Private Sub Button1_Click(ByVal sender As System.Object, ByVal e As System.EventArgs) Handles Button1.Click
Dim openfiledialog1 As New OpenFileDialog
If OpenFileDialog1.ShowDialog() = Windows.Forms.DialogResult.OK Then
Dim filepath As String = openfiledialog1.FileName
Dim RawFile As String = ExtractFilename(filepath)
Dim sDestinationFile As String = My.Computer.FileSystem.SpecialDirectories.MyDocuments & "\Pics\Training\"

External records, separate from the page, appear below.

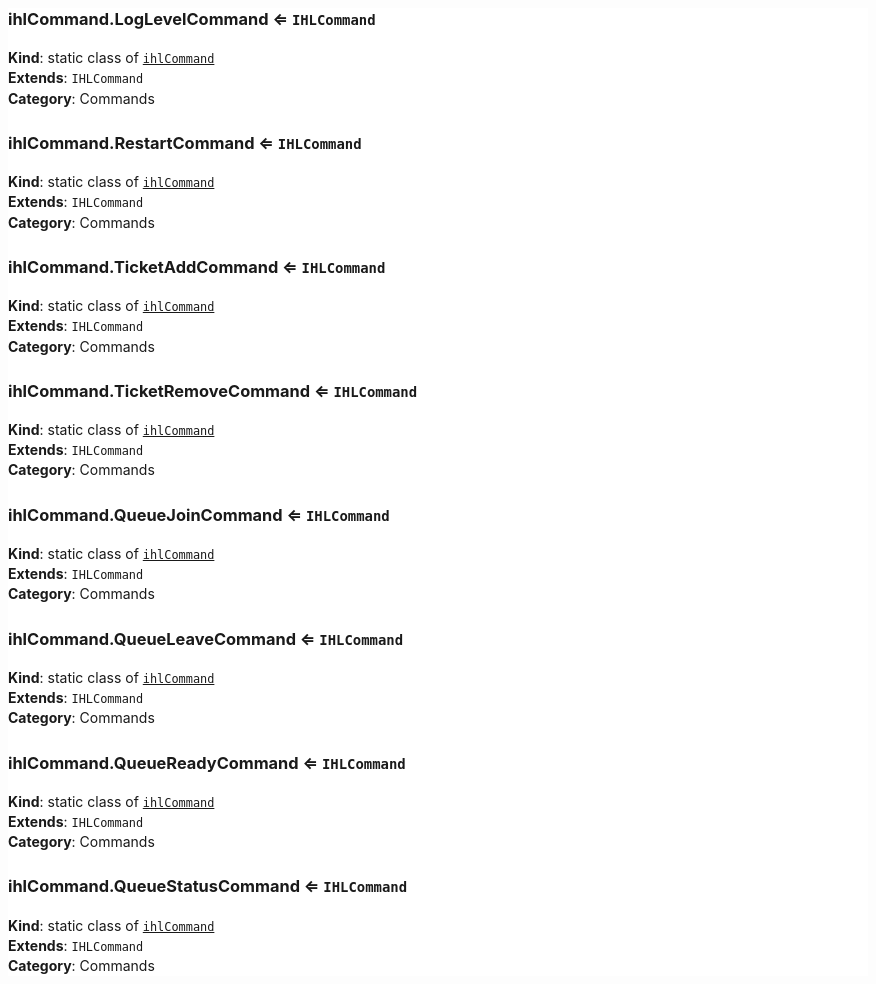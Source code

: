 ### ihlCommand.LogLevelCommand ⇐ <code>IHLCommand</code>
**Kind**: static class of [<code>ihlCommand</code>](#module_ihlCommand)  
**Extends**: <code>IHLCommand</code>  
**Category**: Commands  
<a name="module_ihlCommand.RestartCommand"></a>

### ihlCommand.RestartCommand ⇐ <code>IHLCommand</code>
**Kind**: static class of [<code>ihlCommand</code>](#module_ihlCommand)  
**Extends**: <code>IHLCommand</code>  
**Category**: Commands  
<a name="module_ihlCommand.TicketAddCommand"></a>

### ihlCommand.TicketAddCommand ⇐ <code>IHLCommand</code>
**Kind**: static class of [<code>ihlCommand</code>](#module_ihlCommand)  
**Extends**: <code>IHLCommand</code>  
**Category**: Commands  
<a name="module_ihlCommand.TicketRemoveCommand"></a>

### ihlCommand.TicketRemoveCommand ⇐ <code>IHLCommand</code>
**Kind**: static class of [<code>ihlCommand</code>](#module_ihlCommand)  
**Extends**: <code>IHLCommand</code>  
**Category**: Commands  
<a name="module_ihlCommand.QueueJoinCommand"></a>

### ihlCommand.QueueJoinCommand ⇐ <code>IHLCommand</code>
**Kind**: static class of [<code>ihlCommand</code>](#module_ihlCommand)  
**Extends**: <code>IHLCommand</code>  
**Category**: Commands  
<a name="module_ihlCommand.QueueLeaveCommand"></a>

### ihlCommand.QueueLeaveCommand ⇐ <code>IHLCommand</code>
**Kind**: static class of [<code>ihlCommand</code>](#module_ihlCommand)  
**Extends**: <code>IHLCommand</code>  
**Category**: Commands  
<a name="module_ihlCommand.QueueReadyCommand"></a>

### ihlCommand.QueueReadyCommand ⇐ <code>IHLCommand</code>
**Kind**: static class of [<code>ihlCommand</code>](#module_ihlCommand)  
**Extends**: <code>IHLCommand</code>  
**Category**: Commands  
<a name="module_ihlCommand.QueueStatusCommand"></a>

### ihlCommand.QueueStatusCommand ⇐ <code>IHLCommand</code>
**Kind**: static class of [<code>ihlCommand</code>](#module_ihlCommand)  
**Extends**: <code>IHLCommand</code>  
**Category**: Commands  
<a name="module_ihlCommand..IHLCommand"></a>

If TrainingEventNoTextBox.Text.length = 0 Then
sDestinationFile = sDestinationFile & RawFile
Else
sDestinationFile = sDestinationFile & TrainingEventNoTextBox.Text "\" & RawFile
End If
My.Computer.FileSystem.CopyFile(filepath, sDestinationFile, True)
End If
End Sub
Function ExtractFilename(ByVal instring As String) As String
If instring.Contains("/") Then
Return instring.Substring(instring.LastIndexOf("/") - 1)
Else
Return instring
End If
End Function
tfif
Spotty,
I did a little tweaking and figured out how to copy all related pictures into a directory associated with the TrainingEventNumber. I just removed the "-1" from the Function part of the code and now all files associated with the TrainingEventNo will be copied into a common directory (if that makes sense).

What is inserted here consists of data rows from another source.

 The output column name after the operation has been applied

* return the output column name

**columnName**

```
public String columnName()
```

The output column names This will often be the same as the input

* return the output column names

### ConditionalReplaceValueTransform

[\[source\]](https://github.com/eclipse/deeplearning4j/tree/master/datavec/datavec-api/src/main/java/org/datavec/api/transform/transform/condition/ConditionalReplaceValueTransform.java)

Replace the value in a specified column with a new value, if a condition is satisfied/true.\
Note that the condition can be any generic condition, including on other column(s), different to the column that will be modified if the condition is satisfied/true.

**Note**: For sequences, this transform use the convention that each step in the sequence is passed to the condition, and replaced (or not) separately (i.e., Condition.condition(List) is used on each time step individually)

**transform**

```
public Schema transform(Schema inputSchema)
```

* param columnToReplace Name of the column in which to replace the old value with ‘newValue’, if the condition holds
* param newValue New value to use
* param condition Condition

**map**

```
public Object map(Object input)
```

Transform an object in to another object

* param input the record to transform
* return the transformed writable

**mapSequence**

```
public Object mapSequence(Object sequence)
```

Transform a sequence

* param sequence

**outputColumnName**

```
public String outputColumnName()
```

Even though the code was not intended to be production code, it gave me a lot of insight and now things work great!
Richard Lyon
For more production code you could use the System.IO.Path.GetFileName method which is much more robust.
Example here....
Public Class Form1
Private Sub Button1_Click(ByVal sender As System.Object, ByVal e As System.EventArgs) Handles Button1.Click
Dim s As String = "c:\test1\test.xls"
MsgBox(GetJustFileName(s))
End Sub
Function GetJustFileName(ByVal Path As String) As String
Return System.IO.Path.GetFileName(Path)
End Function
End Class
Gianni1962PiacenzaIT
The function was just something to try and extract the filename from the full pathname. As the folder separators are a "\" this will search for everything to the right of the last "\" character and should give me the filename.

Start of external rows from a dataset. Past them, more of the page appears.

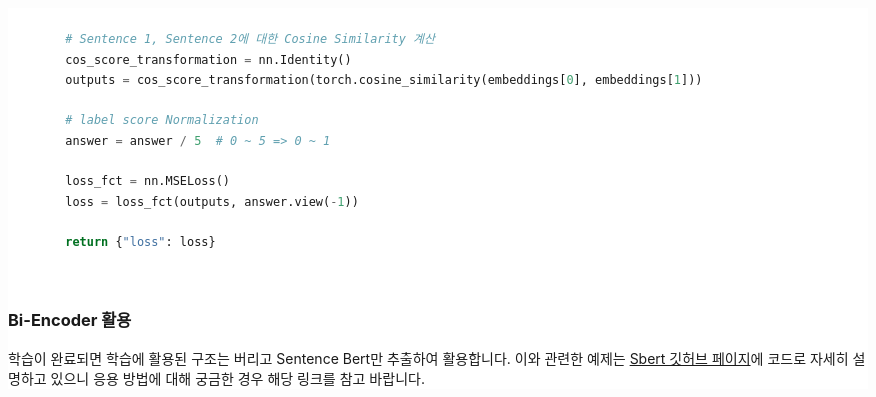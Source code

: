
 ```python

        # Sentence 1, Sentence 2에 대한 Cosine Similarity 계산
        cos_score_transformation = nn.Identity()
        outputs = cos_score_transformation(torch.cosine_similarity(embeddings[0], embeddings[1]))

        # label score Normalization
        answer = answer / 5  # 0 ~ 5 => 0 ~ 1

        loss_fct = nn.MSELoss()
        loss = loss_fct(outputs, answer.view(-1))

        return {"loss": loss}
```

<br/>

### Bi-Encoder 활용

학습이 완료되면 학습에 활용된 구조는 버리고 Sentence Bert만 추출하여 활용합니다. 이와 관련한 예제는 [Sbert 깃허브 페이지](https://github.com/UKPLab/sentence-transformers/tree/master/examples/applications)에 코드로 자세히 설명하고 있으니 응용 방법에 대해 궁금한 경우 해당 링크를 참고 바랍니다.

The code was not intended to be production code but this would use the trainingevent field as a sub folder directory and then add the source filename to the destination filename. to give me and entire destination file path. I wasnt sure what the trainingevent textbox was meant to signify.
Either way you now know that you need to specify a full destination file path. How you do that is down to your specific code.
If your going to allow the user the change the name when they save then look at the saveFileDialog to allow the user to specify a destination file.
If your trying to combine both load and save info on the same dialog then your probably going to have to code this functionality yourself.